I tradizionalisti dicono: la grandezza del giallo è l’intreccio, togliete la centralità dell’intreccio e quel tipo di storia avrà un altro colore. Cosa ne pensa?
Approvo, con variante: i protagonisti positivi e negativi devono essere credibili e attrarre, nel bene e nel male, chi legge.
Come procede il suo prossimo romanzo?
Ho avuto delle lentezze, ma è il meglio di quanto scritto sinora. Milano, una giovane poliziotta, una grande rapina, una vendetta che si serve fredda, un jolly. Queste le cinque carte del mio poker.
Di lei si parla come il vero figlio di Scerbanenco. Non è arrivato il momento di cercare il figlio di Colaprico?
No, non esiste. Per varie ragioni. Il successo europeo di Scerbanenco non è paragonabile al mio, molto minore, almeno per ora, ma non dispero. Rivendico poi di essere rimasto uno tra i pochi cronisti di nera in servizio permanente effettivo e, nello steso tempo, un giallista che pubblica senza troppe pause. Negli articoli cerco di stare ai fatti, nei libri di addomesticarli, ma in tutti e due i casi amo la credibilità. I
n giro, non lo dico per vantarmi e fare differenze, vedo troppa fuffa. Quindi è bene che ci siano nipoti di Scerbanenco, e tanti si autoproclamano così, tanto lui purtroppo non c’è più. Ma figli di Colaprico, finché io campo, niente. Uso e userò l’anticoncezionale, finché non sono sicuro che ci sia un giallista che mette al centro della scena non le sue ossessioni, ma la strada.
Con Pietro Valpreda ha dato vita a un magnifico personaggio: il maresciallo Binda. Chi Pietro Valpreda visto da vicino?
Un uomo più buono di quello che si pensa. Senza volerlo offendere, e dando un valore positivo a questa parola, che calza anche su di me, un “cazzone”, cioè uno che ama lo scherzo, non prendere tutto sul serio, tentare di vivere con leggerezza anche le cose tristi e cupe.

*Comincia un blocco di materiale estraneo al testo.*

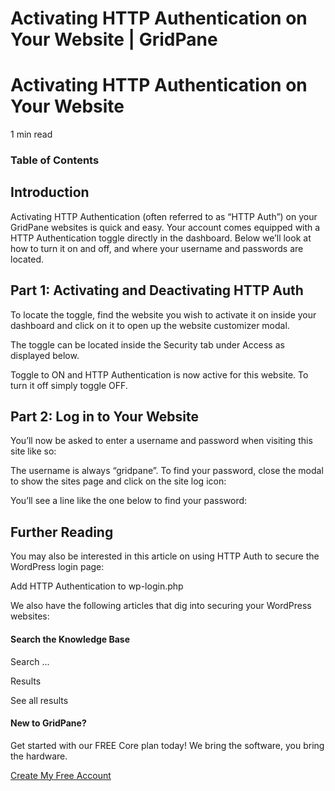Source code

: # Activating HTTP Authentication on Your Website | GridPane

# Activating HTTP Authentication on Your Website

 

1 min read 

### Table of Contents

 

## Introduction

Activating HTTP Authentication (often referred to as “HTTP Auth”) on your GridPane websites is quick and easy. Your account comes equipped with a HTTP Authentication toggle directly in the dashboard. Below we’ll look at how to turn it on and off, and where your username and passwords are located.

 

## Part 1: Activating and Deactivating HTTP Auth

To locate the toggle, find the website you wish to activate it on inside your dashboard and click on it to open up the website customizer modal.

The toggle can be located inside the Security tab under Access as displayed below.

Toggle to ON and HTTP Authentication is now active for this website. To turn it off simply toggle OFF.

 

## Part 2: Log in to Your Website

You’ll now be asked to enter a username and password when visiting this site like so:

The username is always “gridpane”. To find your password, close the modal to show the sites page and click on the site log icon:

You’ll see a line like the one below to find your password:

 

## Further Reading

You may also be interested in this article on using HTTP Auth to secure the WordPress login page:

Add HTTP Authentication to wp-login.php

We also have the following articles that dig into securing your WordPress websites:

 

 

#### Search the Knowledge Base

Search ...

 Results

See all results

#### New to GridPane?

Get started with our FREE Core plan today! We bring the software, you bring the hardware.

[Create My Free Account](https://gridpane.com/checkout/?plan=core)

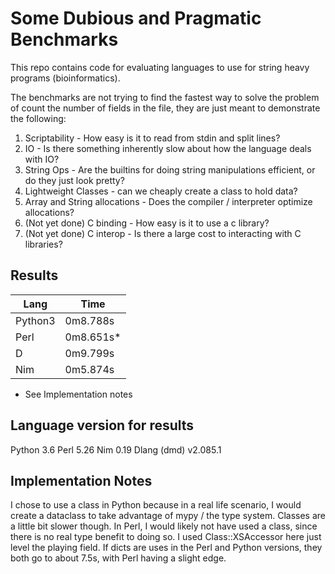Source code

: # Some Dubious and Pragmatic Benchmarks

This repo contains code for evaluating languages to use for string heavy programs (bioinformatics).

The benchmarks are not trying to find the fastest way to solve the problem of count the number of fields in the file, they are just meant to demonstrate the following:

1. Scriptability - How easy is it to read from stdin and split lines?
2. IO - Is there something inherently slow about how the language deals with IO?
3. String Ops - Are the builtins for doing string manipulations efficient, or do they just look pretty?
4. Lightweight Classes - can we cheaply create a class to hold data?
5. Array and String allocations - Does the compiler / interpreter optimize allocations? 
6. (Not yet done) C binding - How easy is it to use a c library?
7. (Not yet done) C interop - Is there a large cost to interacting with C libraries?

## Results

Lang | Time
---|---
Python3 | 0m8.788s
Perl | 0m8.651s*
D | 0m9.799s
Nim | 0m5.874s

* See Implementation notes

## Language version for results

Python 3.6
Perl 5.26
Nim 0.19
Dlang (dmd) v2.085.1

## Implementation Notes

I chose to use a class in Python because in a real life scenario, I would create a dataclass to take advantage of mypy / the type system. Classes are a little bit slower though. In Perl, I would likely not have used a class, since there is no real type benefit to doing so. I used Class::XSAccessor here just level the playing field. If dicts are uses in the Perl and Python versions, they both go to about 7.5s, with Perl having a slight edge.
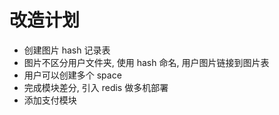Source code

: # 改造计划

- 创建图片 hash 记录表
- 图片不区分用户文件夹, 使用 hash 命名, 用户图片链接到图片表
- 用户可以创建多个 space
- 完成模块差分, 引入 redis 做多机部署
- 添加支付模块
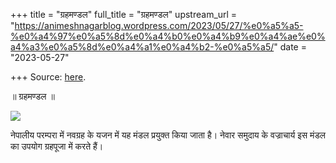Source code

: +++
title = "ग्रहमण्डल"
full_title = "ग्रहमण्डल"
upstream_url = "https://animeshnagarblog.wordpress.com/2023/05/27/%e0%a5%a5-%e0%a4%97%e0%a5%8d%e0%a4%b0%e0%a4%b9%e0%a4%ae%e0%a4%a3%e0%a5%8d%e0%a4%a1%e0%a4%b2-%e0%a5%a5/"
date = "2023-05-27"

+++
Source: [here](https://animeshnagarblog.wordpress.com/2023/05/27/%e0%a5%a5-%e0%a4%97%e0%a5%8d%e0%a4%b0%e0%a4%b9%e0%a4%ae%e0%a4%a3%e0%a5%8d%e0%a4%a1%e0%a4%b2-%e0%a5%a5/).

॥ ग्रहमण्डल ॥

![](https://animeshnagarblog.files.wordpress.com/2023/05/img_20230527_0205532368826820438081485.jpg?w=993)

नेपालीय परम्परा में नवग्रह के यजन में यह मंडल प्रयुक्त किया जाता है। नेवार समुदाय के वज्राचार्य इस मंडल का उपयोग ग्रहपूजा में करते हैं।

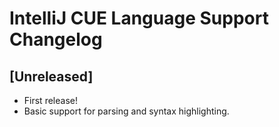 <!-- Keep a Changelog guide -> https://keepachangelog.com -->

# IntelliJ CUE Language Support Changelog

## [Unreleased]
- First release! 
- Basic support for parsing and syntax highlighting.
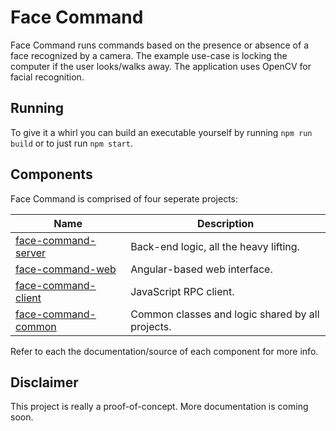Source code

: # Face Command

Face Command runs commands based on the presence or absence of a face recognized by a camera. The example use-case is locking the computer if the user looks/walks away. The application uses OpenCV for facial recognition.

## Running

To give it a whirl you can build an executable yourself by running `npm run build` or to just run `npm start`.

## Components

Face Command is comprised of four seperate projects:

| Name                                                                   | Description                                      |
|------------------------------------------------------------------------|--------------------------------------------------|
| [face-command-server](https://github.com/znetstar/face-command-server) | Back-end logic, all the heavy lifting.           |
| [face-command-web](https://github.com/znetstar/face-command-web)       | Angular-based web interface.                     |
| [face-command-client](https://github.com/znetstar/face-command-client) | JavaScript RPC client.                           |
| [face-command-common](https://github.com/znetstar/face-command-common) | Common classes and logic shared by all projects. |

Refer to each the documentation/source of each component for more info.

## Disclaimer

This project is really a proof-of-concept.
More documentation is coming soon.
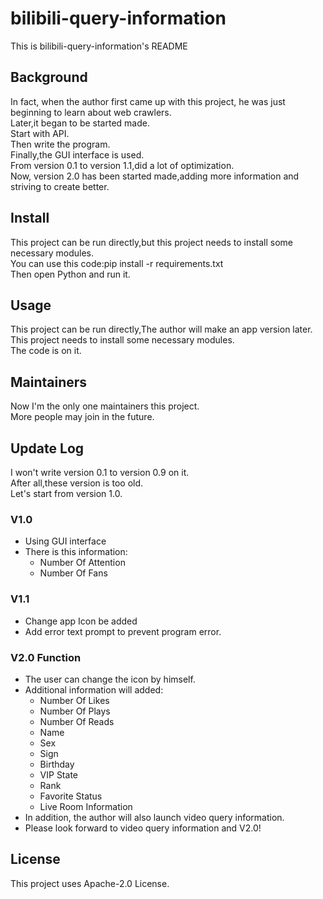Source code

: # bilibili-query-information
This is bilibili-query-information's README
## Background
In fact, when the author first came up with this project, he was just beginning to learn about web crawlers.  
Later,it began to be started made.  
Start with API.  
Then write the program.  
Finally,the GUI interface is used.  
From version 0.1 to version 1.1,did a lot of optimization.  
Now, version 2.0 has been started made,adding more information and striving to create better.
## Install
This project can be run directly,but this project needs to install some necessary modules.  
You can use this code:pip install -r requirements.txt  
Then open Python and run it.
## Usage
This project can be run directly,The author will make an app version later.  
This project needs to install some necessary modules.  
The code is on it.
## Maintainers
Now I'm the only one maintainers this project.  
More people may join in the future.
## Update Log
I won't write version 0.1 to version 0.9 on it.  
After all,these version is too old.  
Let's start from version 1.0.
### V1.0
* Using GUI interface
* There is this information:
    * Number Of Attention
    * Number Of Fans
### V1.1
* Change app Icon be added
* Add error text prompt to prevent program error.
### V2.0 Function
* The user can change the icon by himself.
* Additional information will added:
    * Number Of Likes
    * Number Of Plays
    * Number Of Reads
    * Name
    * Sex
    * Sign
    * Birthday
    * VIP State
    * Rank
    * Favorite Status
    * Live Room Information  
* In addition, the author will also launch video query information.  
* Please look forward to video query information and V2.0!
## License
This project uses Apache-2.0 License.
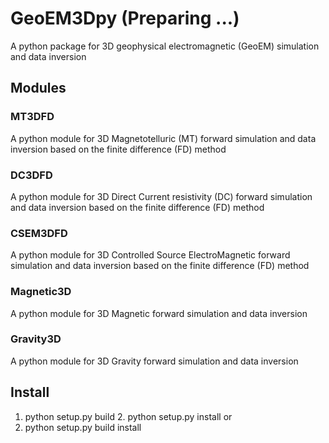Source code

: # GeoEM3Dpy (Preparing ...)
A python package for 3D geophysical electromagnetic (GeoEM) simulation and data inversion

## Modules
### MT3DFD
A python module for 3D Magnetotelluric (MT) forward simulation and data inversion based on the finite difference (FD) method

### DC3DFD
A python module for 3D Direct Current resistivity (DC) forward simulation and data inversion based on the finite difference (FD) method

### CSEM3DFD
A python module for 3D Controlled Source ElectroMagnetic forward simulation and data inversion based on the finite difference (FD) method

### Magnetic3D
A python module for 3D Magnetic forward simulation and data inversion

### Gravity3D
A python module for 3D Gravity forward simulation and data inversion

## Install
1. python setup.py build   2. python setup.py install
or 
1. python setup.py build install
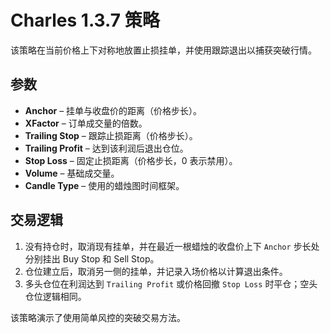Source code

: # Charles 1.3.7 策略

该策略在当前价格上下对称地放置止损挂单，并使用跟踪退出以捕获突破行情。

## 参数

- **Anchor** – 挂单与收盘价的距离（价格步长）。
- **XFactor** – 订单成交量的倍数。
- **Trailing Stop** – 跟踪止损距离（价格步长）。
- **Trailing Profit** – 达到该利润后退出仓位。
- **Stop Loss** – 固定止损距离（价格步长，0 表示禁用）。
- **Volume** – 基础成交量。
- **Candle Type** – 使用的蜡烛图时间框架。

## 交易逻辑

1. 没有持仓时，取消现有挂单，并在最近一根蜡烛的收盘价上下 `Anchor` 步长处分别挂出 Buy Stop 和 Sell Stop。
2. 仓位建立后，取消另一侧的挂单，并记录入场价格以计算退出条件。
3. 多头仓位在利润达到 `Trailing Profit` 或价格回撤 `Stop Loss` 时平仓；空头仓位逻辑相同。

该策略演示了使用简单风控的突破交易方法。
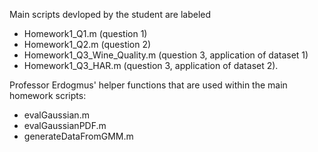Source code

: Main scripts devloped by the student are labeled 
- Homework1_Q1.m (question 1)
- Homework1_Q2.m (question 2)
- Homework1_Q3_Wine_Quality.m (question 3, application of dataset 1)
- Homework1_Q3_HAR.m (question 3, application of dataset 2).

Professor Erdogmus' helper functions that are used within the main homework scripts:
- evalGaussian.m
- evalGaussianPDF.m
- generateDataFromGMM.m 
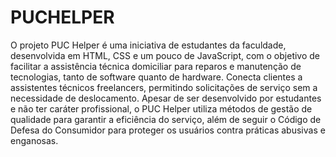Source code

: # PUCHELPER

 O projeto PUC Helper é uma iniciativa de estudantes da faculdade, desenvolvida em HTML, CSS e um pouco de JavaScript, com o objetivo de facilitar a assistência técnica domiciliar para reparos e manutenção de tecnologias, tanto de software quanto de hardware. Conecta clientes a assistentes técnicos freelancers, permitindo solicitações de serviço sem a necessidade de deslocamento. Apesar de ser desenvolvido por estudantes e não ter caráter profissional, o PUC Helper utiliza métodos de gestão de qualidade para garantir a eficiência do serviço, além de seguir o Código de Defesa do Consumidor para proteger os usuários contra práticas abusivas e enganosas.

Se siamo tristi, ce lo teniamo dentro, con gli estranei. Non pesiamo sugli estranei. Valpreda parlava come Binda, nel senso che la sua voce risuona nel vecchio maresciallo. E Valpreda ha trovato nella «Primavera dei maimorti» un personaggio, Metim Metim, che secondo me è tra i più simpatici… incontrati.
Dovesse scrivere un epitaffio sulla sua tomba: Qui riposa…
Uno che s’è fatto un mazzo così, porca miseria, perché nato non ricco. Ma, scongiuri a parte, vorrei citare la chiusura del film Papillon: “Bastardi, sono ancora vivo”.